Locals are still angry after the developers of the derelict Rheingold brewery on Flushing Avenue were able to blow off a promise to include below-market units in the property with no consequences, and said they don’t want to see that happen again.
“The Rheingold is such a terrible precedent,” said Anne Guiney, a member the Community Board 4’s housing and land use committee, who voted to support the plan. “I think that has made everybody very, very cautious and concerned, specifically about enforcement.”
Board members voted 17–11 to approve Mayor DeBlasio’s so-called Mandatory Inclusionary Housing scheme — which would require developers looking to rezone land so they can erect big buildings to set aside at least 25 percent of units for so-called “affordable” housing — but on the condition that the city find an air-tight way to police the program to prevent fiascos like the Rheingold redevelopment.
In that case, the city agreed to rezone the old brewery site for residential high-rises in 2013, after owner Read Property Group signed a pledge to include hundreds of below-market units in the new towers there.

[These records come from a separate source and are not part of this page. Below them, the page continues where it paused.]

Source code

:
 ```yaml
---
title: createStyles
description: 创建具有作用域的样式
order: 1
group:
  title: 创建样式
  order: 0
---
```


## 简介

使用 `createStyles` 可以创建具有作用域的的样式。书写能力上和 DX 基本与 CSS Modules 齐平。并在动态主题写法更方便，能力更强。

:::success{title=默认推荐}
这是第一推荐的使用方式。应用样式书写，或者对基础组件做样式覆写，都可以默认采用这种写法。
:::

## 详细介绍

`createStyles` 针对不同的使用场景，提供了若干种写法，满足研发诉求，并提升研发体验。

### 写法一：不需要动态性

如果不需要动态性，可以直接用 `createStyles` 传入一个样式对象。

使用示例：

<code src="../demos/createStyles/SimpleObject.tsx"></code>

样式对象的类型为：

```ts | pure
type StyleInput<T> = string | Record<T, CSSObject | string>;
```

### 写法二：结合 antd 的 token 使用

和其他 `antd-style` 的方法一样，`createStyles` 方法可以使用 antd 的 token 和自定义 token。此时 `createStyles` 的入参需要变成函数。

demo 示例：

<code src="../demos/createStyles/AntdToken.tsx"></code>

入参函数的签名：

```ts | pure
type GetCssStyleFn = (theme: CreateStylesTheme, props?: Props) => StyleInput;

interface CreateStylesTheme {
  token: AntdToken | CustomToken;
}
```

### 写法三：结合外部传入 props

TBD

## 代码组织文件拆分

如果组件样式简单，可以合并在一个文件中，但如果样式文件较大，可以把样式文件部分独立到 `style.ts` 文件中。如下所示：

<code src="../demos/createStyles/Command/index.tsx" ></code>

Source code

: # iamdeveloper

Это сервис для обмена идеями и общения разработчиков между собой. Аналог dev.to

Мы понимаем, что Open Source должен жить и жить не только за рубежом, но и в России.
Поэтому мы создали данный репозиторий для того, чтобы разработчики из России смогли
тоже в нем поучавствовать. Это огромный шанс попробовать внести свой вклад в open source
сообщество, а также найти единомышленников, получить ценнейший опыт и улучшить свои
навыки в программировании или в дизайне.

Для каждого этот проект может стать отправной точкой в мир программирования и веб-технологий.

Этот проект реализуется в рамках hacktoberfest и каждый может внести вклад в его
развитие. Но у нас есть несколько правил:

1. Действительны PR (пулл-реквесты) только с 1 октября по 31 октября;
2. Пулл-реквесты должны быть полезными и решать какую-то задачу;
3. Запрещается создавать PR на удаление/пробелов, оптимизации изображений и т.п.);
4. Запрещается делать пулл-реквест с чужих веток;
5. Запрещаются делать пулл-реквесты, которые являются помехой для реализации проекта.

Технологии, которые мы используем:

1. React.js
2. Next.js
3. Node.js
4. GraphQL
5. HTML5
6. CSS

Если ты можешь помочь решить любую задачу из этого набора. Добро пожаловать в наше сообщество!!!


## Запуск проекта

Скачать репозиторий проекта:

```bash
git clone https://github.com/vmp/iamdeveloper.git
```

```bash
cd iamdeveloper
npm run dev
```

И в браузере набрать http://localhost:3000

But Read then sold land to two other real estate companies earlier this year, both of which have refused to make the same commitment and aren’t beholden to the original agreement.
City reps claimed that they are already working on an enforcement strategy and will have one set in stone by the time the new rule takes effect, or not long after.
“These rules are not just on paper,” said city planner Jennifer Gravel. “They’re real. We want them to be respected.”
The board also demanded the city lower the income bracket the below-market units will be slated for — the current policy earmarks them for households earning roughly $40,000 to $50,000 a year, but the locals said $25,000 to $35,000 would be more of a help to Bushwick residents.
“What about the people in this community earning $20,000 to $30,000?” said board treasurer Gladys Puggler, who voted against the plan. “Are they going to be homeless and living in the street?”
The planning spokespeople said they could only price the units so low without dissuading developers from building altogether, but that other programs would take care of lower-income residents applying to live in the new developments.
The reps cited the law known as 421–a, which gives tax breaks to developers in exchange for below-market-rate units — though that scheme still only allocates a portion for people earning in the $20,000 to $30,000 range and assigns a larger number to people making more than that.
The panel also voted 27–1 to approve a separate but related proposal that would allow developers to construct taller buildings in medium and high-density areas — especially when building below-market or senior housing — but with several recommendations, including slightly lower height allowances.
Community Board 4 was one of several boards that voted on the two proposals this week. Boards in East New York, Prospect-Lefferts Gardens, and Marine Park and Canarsie voted against both plans. And Community Board 7 — which covers Sunset Park and Windsor Terrace — voted down on the upzoning, but couldn’t cobble together enough of a majority for either side on the mandatory below-market policy to vote definitively.
But at the end of the day, the community boards’ votes and recommendations are entirely advisory — the Council will ultimately decide whether to approve the proposals or not.